* Problem description
Exactly as written, transcribe the data from its opening line through the line containing "# Viewing the API documentation". Leave every picture out.

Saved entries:
-*-

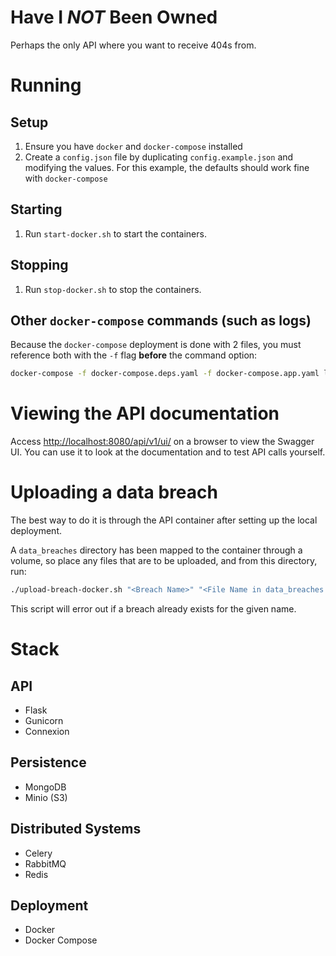 # Have I _NOT_ Been Owned

Perhaps the only API where you want to receive 404s from.

# Running

## Setup

1. Ensure you have `docker` and `docker-compose` installed
1. Create a `config.json` file by duplicating `config.example.json` and modifying the values. For this example, the defaults should work fine with `docker-compose`

## Starting

1. Run `start-docker.sh` to start the containers.

## Stopping

1. Run `stop-docker.sh` to stop the containers.

## Other `docker-compose` commands (such as logs)

Because the `docker-compose` deployment is done with 2 files, you must reference both with the `-f` flag **before** the command option:

```bash
docker-compose -f docker-compose.deps.yaml -f docker-compose.app.yaml logs -f
```

# Viewing the API documentation

Access [http://localhost:8080/api/v1/ui/](http://localhost:8080/api/v1/ui/) on a browser to view the Swagger UI. You can use it to look at the documentation and to test API calls yourself.

# Uploading a data breach

The best way to do it is through the API container after setting up the local deployment.

A `data_breaches` directory has been mapped to the container through a volume, so place any files that are to be uploaded,
and from this directory, run:

```bash
./upload-breach-docker.sh "<Breach Name>" "<File Name in data_breaches dir>"
```

This script will error out if a breach already exists for the given name.

# Stack

## API

- Flask
- Gunicorn 
- Connexion

## Persistence

- MongoDB
- Minio (S3)

## Distributed Systems

- Celery
- RabbitMQ
- Redis

## Deployment

- Docker
- Docker Compose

-*-

* Your response
 # Have I _NOT_ Been Owned

Perhaps the only API where you want to receive 404s from.

# Running

## Setup

1. Ensure you have `docker` and `docker-compose` installed
1. Create a `config.json` file by duplicating `config.example.json` and modifying the values. For this example, the defaults should work fine with `docker-compose`

## Starting

1. Run `start-docker.sh` to start the containers.

## Stopping

1. Run `stop-docker.sh` to stop the containers.

## Other `docker-compose` commands (such as logs)

Because the `docker-compose` deployment is done with 2 files, you must reference both with the `-f` flag **before** the command option:

```bash
docker-compose -f docker-compose.deps.yaml -f docker-compose.app.yaml logs -f
```

# Viewing the API documentation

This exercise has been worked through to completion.